What the task requires: Identify each line below containing the string "versions" and copy it.
-*-
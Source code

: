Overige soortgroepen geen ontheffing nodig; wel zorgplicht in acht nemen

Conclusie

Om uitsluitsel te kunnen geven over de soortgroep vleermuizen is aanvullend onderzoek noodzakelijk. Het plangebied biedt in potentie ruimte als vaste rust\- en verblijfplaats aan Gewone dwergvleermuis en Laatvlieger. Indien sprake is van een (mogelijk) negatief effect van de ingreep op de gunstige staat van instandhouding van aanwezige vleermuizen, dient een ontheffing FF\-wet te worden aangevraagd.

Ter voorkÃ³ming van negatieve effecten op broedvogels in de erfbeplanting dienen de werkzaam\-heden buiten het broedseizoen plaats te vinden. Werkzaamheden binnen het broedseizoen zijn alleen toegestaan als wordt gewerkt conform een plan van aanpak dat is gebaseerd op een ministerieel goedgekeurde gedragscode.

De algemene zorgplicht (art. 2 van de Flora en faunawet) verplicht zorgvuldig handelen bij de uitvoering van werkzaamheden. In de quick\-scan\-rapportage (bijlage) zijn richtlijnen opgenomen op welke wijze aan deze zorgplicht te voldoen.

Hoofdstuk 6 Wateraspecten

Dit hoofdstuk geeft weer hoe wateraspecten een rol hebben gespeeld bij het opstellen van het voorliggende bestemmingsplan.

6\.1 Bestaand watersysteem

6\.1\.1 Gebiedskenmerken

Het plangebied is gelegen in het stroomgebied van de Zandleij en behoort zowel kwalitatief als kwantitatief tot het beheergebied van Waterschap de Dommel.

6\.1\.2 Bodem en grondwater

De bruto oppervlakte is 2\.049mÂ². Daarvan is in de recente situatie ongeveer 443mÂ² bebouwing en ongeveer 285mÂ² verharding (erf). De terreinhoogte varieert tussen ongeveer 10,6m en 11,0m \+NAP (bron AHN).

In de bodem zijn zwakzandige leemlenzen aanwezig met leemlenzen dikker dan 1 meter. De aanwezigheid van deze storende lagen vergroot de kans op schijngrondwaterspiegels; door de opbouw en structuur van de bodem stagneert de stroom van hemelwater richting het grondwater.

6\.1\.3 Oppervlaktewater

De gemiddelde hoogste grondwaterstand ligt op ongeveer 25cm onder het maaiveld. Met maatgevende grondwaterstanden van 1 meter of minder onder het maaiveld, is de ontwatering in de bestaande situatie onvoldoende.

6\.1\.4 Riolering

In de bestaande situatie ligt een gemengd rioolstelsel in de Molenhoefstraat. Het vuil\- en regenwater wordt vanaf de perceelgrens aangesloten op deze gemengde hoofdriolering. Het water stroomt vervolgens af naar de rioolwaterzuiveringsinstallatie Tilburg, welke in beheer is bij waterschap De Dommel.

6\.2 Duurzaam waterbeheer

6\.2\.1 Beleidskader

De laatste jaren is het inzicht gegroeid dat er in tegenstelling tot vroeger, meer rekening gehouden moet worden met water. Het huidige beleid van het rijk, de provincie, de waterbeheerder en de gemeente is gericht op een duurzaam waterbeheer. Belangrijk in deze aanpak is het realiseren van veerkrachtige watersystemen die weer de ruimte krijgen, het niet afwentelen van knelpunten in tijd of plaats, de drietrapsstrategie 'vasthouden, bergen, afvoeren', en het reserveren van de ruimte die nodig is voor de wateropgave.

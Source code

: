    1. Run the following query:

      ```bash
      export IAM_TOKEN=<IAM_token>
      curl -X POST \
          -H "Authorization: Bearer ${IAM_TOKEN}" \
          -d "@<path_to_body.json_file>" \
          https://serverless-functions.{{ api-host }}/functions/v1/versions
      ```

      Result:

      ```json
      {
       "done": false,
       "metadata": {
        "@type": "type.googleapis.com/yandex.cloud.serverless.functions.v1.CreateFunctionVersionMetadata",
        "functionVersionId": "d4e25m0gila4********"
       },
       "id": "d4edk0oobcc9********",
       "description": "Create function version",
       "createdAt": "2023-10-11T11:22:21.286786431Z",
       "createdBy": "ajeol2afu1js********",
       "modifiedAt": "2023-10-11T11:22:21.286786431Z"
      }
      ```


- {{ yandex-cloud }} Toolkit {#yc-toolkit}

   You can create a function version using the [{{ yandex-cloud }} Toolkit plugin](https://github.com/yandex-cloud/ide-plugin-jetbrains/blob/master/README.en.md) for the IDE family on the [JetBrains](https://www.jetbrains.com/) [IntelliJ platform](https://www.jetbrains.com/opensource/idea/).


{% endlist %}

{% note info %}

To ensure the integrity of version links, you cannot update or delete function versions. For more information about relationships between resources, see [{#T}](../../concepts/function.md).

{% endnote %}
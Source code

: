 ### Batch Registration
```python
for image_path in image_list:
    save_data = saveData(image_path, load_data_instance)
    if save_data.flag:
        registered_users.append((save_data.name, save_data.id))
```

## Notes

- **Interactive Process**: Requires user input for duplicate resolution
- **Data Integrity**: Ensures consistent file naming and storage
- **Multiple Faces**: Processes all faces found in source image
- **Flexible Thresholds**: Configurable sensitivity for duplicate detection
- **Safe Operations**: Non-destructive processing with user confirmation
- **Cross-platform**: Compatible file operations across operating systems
-*-
Exercise result:
          https://serverless-functions.{{ api-host }}/functions/v1/versions
To ensure the integrity of version links, you cannot update or delete function versions. For more information about relationships between resources, see [{#T}](../../concepts/function.md).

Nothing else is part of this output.